Random Periodic Orbits and Periodic Measures in Interacting Particle Systems
Periodicity refers to the tendency to recur at intervals or the system tends to repeat itself regularly, while randomness refers to uncertainty that cannot easily be captured and may hinder our ability to make a reliable prediction about the future. The concepts of randomness and periodicities do not seem to match well in nature. However, most of the periodic-like phenomena are more or less subject to some form of randomness. For example, the price of wheat in the financial market shows a combined effect of both periodicity and randomness. The intrinsic seasonality of wheat growth suggests the periodicity of the price should follow the change of seasons. The strike price, however, is influenced by not only the real-time supplies and demands but also trading reactions in the international market.
In this project, we will extend the existing analysis framework of studying random periodic behaviour and its periodic measure of random dynamical systems to interacting particle systems (IPS).
Examples of IPS exist within all areas of natural and social sciences, such as traffic flow on highways, pedestrians or constituents of a cellular network, opinion dynamics, the spread of epidemics or fires, reaction-diffusion systems, crystal surface growth, chemotaxis, etc.

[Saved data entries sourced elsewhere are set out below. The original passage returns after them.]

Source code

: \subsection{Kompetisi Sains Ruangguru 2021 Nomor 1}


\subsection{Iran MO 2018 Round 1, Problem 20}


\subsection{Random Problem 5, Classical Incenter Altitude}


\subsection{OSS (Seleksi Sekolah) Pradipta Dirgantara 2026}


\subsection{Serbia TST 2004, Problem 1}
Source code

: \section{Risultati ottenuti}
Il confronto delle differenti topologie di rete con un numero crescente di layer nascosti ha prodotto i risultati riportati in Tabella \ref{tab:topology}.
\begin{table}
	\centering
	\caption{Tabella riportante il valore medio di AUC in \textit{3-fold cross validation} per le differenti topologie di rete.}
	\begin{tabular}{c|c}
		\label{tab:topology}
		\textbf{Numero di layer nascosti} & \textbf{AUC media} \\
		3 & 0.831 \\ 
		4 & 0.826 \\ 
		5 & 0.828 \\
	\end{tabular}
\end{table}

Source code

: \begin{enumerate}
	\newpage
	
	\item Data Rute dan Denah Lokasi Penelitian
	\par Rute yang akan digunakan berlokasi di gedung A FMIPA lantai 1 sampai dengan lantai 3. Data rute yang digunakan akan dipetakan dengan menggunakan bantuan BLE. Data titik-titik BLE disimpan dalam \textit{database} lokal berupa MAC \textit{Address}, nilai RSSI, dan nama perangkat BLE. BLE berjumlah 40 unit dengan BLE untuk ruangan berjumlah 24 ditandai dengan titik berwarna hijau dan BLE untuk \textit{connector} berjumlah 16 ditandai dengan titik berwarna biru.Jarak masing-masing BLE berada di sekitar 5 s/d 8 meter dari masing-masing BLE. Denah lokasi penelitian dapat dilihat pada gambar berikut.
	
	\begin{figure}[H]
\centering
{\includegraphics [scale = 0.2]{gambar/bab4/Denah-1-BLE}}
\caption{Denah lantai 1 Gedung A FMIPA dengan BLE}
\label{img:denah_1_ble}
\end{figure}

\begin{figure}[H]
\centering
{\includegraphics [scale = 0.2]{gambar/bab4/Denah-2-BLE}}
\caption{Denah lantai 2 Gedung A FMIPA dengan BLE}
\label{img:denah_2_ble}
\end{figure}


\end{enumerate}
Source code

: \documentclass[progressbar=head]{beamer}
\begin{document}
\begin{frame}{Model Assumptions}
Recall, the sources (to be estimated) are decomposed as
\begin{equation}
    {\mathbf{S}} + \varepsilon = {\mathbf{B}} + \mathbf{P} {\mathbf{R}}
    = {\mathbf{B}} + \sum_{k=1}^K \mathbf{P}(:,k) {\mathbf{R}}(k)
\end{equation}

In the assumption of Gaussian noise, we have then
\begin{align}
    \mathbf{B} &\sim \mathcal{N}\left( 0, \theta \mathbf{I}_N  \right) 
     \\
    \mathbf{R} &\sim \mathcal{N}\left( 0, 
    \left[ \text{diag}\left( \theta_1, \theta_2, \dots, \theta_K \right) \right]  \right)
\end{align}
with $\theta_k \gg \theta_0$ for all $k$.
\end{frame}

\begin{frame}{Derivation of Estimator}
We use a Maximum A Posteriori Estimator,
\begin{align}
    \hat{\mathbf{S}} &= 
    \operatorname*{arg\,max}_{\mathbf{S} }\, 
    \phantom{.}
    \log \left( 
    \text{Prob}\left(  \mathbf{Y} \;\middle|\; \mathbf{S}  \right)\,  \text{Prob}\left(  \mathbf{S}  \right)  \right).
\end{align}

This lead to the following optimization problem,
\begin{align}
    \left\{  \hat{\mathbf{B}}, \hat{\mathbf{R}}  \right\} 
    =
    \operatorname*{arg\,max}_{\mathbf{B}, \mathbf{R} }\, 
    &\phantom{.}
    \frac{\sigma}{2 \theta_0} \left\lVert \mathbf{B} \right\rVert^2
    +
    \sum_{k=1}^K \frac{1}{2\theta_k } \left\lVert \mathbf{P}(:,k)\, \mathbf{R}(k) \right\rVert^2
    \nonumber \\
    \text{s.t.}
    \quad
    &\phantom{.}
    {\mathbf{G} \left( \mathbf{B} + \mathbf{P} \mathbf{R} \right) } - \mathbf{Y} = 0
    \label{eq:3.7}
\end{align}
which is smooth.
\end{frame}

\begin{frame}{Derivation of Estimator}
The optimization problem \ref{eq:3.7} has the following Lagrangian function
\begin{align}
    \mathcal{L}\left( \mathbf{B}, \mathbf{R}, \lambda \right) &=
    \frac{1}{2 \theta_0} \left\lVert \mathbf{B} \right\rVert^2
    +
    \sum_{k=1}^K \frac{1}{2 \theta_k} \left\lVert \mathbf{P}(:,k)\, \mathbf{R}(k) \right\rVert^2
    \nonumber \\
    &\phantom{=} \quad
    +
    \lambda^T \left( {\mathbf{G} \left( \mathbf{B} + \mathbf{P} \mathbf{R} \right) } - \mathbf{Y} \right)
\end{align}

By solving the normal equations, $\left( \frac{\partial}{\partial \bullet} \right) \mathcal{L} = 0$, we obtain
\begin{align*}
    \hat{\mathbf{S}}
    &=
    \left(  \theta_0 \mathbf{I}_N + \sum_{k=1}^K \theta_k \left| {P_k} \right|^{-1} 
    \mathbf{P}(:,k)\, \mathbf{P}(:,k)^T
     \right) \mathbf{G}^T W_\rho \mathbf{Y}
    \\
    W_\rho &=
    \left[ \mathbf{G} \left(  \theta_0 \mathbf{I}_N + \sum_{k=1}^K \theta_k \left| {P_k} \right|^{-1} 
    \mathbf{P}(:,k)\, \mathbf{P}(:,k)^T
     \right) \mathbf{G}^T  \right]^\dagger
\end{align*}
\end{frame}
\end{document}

Understanding the long-time behaviour of orbits of such complex irreversible systems may help us in effectively predicting the system’s future, its equilibrium states and convergence properties such as existence or absence of dynamical ergodicity for example using methods like entropy production.
Owing to the fundamental nature of dynamical behaviours in IPS, we foresee a multifaceted impact in sustainability applications. IPS is used to model interacting motions in a random environment, such as economics, or the spread of COVID. The analysis of periodic measures for concrete examples like economics will allow us to identify in advance the high likelihood of recession especially during covid pandemics.
“The Tandem Fellowship bridges our research areas. The initial in-person discussion between my research partner and me in Germany is very fruitful, with more ideas for this collaboration.“
Yue is a lecturer from the Department of Mathematics and Statistics, University of Strathclyde, the co-organiser of the Turing Data Science for Mental Health interest group, and the co-founder for OxCOVID19 Database. Prior to joining Strathclyde this January, Yue was a postdoc working on the rough path theory, signature features, and its applications in data science supervised by Professor Terry Lyon FRS at the University of Oxford, and a visiting researcher at Alan Turing Institute.
Benedikt is a professor for applied probability theory at Tu Braunschweig. His research interests lie in the modelling and analysis of systems of many interacting random components that are spatially embedded. Those systems describe phenomena from physics, like liquid-vapour phase transitions, spatial epidemiology of communicable diseases, or peer-to-peer telecommunication in an urban environment. The goal is to derive and describe macroscopic states from highly complex microscopic system configurations. For this he uses mathematical tools from statistical mechanics such as large-deviation theory and stochastic geometry to establish rigorous results. His work is sometimes supported by the comparison with real-world data and by computer simulations. It is presented to an international mathematical audience and researchers from related fields like engineering, life science and materials science.